#### Directions:
Only the lines below, from the one with "(p10 ISA property" through the one with "(p14 ISA property", are to be written out, exactly.
Start of Block
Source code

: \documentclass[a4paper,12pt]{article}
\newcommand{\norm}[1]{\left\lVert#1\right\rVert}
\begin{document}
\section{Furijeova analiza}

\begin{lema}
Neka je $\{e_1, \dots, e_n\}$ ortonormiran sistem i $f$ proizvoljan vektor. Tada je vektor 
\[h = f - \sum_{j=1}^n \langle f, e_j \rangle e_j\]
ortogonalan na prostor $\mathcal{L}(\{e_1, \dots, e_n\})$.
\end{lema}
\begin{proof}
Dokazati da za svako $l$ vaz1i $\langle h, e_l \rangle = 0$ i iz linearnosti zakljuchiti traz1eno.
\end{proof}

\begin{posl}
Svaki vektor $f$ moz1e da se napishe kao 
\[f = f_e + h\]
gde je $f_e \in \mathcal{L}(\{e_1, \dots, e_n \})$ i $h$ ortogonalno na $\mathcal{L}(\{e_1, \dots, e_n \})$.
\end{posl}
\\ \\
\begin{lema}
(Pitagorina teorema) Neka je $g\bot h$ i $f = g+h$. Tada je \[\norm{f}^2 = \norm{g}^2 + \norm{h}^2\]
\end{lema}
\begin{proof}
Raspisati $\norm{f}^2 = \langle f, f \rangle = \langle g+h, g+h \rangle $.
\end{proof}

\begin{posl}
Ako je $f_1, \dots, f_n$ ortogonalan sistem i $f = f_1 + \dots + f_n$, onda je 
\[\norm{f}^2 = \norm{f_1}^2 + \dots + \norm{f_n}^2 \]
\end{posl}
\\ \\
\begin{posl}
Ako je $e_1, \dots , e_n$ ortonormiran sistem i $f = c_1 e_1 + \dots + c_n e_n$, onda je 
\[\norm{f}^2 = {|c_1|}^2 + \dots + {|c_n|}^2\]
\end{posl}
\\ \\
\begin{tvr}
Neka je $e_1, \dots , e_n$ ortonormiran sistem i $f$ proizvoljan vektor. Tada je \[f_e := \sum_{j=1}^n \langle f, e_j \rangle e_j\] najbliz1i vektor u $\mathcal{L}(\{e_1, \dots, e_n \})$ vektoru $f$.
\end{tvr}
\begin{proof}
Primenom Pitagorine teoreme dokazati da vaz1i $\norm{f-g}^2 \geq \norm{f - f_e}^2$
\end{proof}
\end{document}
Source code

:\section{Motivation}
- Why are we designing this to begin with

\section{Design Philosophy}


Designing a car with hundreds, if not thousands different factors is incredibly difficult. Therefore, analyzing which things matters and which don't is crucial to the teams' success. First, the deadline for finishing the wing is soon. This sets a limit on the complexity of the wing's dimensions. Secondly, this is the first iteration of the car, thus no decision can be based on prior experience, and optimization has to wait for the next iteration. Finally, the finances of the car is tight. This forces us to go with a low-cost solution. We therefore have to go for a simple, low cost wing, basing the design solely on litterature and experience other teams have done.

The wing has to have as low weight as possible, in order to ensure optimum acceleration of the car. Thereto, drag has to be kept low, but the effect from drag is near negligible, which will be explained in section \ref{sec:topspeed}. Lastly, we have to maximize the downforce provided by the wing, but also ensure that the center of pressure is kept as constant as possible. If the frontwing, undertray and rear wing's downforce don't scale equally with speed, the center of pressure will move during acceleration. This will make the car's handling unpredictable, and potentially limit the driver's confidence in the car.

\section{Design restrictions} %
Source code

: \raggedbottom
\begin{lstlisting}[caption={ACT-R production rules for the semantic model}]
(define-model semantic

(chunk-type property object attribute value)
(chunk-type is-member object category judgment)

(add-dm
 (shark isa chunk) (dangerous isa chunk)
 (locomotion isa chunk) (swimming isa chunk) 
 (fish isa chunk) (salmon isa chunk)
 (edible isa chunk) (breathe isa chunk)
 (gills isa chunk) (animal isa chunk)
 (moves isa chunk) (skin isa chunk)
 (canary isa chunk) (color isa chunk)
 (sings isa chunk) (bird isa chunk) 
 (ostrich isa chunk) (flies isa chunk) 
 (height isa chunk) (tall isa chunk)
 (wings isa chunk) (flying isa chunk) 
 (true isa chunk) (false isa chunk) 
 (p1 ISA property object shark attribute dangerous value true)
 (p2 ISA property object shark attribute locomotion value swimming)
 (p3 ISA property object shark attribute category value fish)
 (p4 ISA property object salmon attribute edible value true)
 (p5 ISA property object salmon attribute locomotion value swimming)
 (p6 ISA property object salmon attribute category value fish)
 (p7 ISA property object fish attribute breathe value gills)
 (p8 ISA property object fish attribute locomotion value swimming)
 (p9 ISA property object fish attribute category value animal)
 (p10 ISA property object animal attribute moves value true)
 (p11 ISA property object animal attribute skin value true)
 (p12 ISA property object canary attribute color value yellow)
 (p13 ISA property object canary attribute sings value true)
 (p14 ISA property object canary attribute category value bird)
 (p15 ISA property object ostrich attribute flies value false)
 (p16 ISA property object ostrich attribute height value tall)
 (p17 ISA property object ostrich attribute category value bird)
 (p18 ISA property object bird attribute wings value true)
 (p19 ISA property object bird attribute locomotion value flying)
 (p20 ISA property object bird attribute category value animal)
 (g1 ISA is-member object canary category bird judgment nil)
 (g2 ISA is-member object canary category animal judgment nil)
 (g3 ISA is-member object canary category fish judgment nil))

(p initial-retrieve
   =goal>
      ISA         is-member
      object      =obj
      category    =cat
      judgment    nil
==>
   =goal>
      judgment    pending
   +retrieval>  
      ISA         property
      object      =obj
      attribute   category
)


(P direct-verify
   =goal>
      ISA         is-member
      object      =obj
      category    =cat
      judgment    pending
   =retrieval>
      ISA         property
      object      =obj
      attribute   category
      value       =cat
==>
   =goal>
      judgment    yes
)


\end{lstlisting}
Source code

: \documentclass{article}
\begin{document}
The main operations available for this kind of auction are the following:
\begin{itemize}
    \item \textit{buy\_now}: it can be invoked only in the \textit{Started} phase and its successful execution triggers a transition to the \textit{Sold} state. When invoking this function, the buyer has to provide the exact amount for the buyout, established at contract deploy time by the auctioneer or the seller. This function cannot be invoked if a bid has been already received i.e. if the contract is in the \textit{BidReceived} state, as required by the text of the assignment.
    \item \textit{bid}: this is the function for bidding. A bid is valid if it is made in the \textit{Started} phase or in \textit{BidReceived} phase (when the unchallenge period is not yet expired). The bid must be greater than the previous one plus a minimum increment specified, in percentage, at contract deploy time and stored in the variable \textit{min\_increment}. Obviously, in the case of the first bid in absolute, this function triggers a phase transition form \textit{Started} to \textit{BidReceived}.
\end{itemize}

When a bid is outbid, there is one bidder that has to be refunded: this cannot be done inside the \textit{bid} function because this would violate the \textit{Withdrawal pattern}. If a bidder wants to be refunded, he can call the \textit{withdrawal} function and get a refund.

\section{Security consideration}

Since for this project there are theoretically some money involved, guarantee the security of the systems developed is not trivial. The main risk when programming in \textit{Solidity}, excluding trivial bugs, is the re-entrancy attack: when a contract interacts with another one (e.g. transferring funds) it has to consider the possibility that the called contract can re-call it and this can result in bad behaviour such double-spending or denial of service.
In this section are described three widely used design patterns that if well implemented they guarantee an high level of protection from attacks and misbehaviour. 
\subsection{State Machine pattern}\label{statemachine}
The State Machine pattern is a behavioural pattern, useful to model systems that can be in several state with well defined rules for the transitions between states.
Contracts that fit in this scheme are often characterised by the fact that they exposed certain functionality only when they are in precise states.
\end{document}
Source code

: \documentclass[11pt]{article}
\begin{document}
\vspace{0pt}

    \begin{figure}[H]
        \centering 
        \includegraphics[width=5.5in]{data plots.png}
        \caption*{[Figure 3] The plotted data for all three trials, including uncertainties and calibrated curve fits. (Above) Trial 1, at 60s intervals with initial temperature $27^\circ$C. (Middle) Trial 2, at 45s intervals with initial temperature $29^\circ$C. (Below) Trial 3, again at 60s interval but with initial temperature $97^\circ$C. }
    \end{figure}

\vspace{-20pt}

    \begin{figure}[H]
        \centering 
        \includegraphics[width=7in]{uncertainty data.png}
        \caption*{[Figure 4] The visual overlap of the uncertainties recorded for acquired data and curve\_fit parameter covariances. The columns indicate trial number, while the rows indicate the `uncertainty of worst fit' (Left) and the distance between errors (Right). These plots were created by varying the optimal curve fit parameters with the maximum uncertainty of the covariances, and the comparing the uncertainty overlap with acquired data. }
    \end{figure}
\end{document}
End of Block
#### Written solution:
 (p10 ISA property object animal attribute moves value true)
 (p11 ISA property object animal attribute skin value true)
 (p12 ISA property object canary attribute color value yellow)
 (p13 ISA property object canary attribute sings value true)
 (p14 ISA property object canary attribute category value bird)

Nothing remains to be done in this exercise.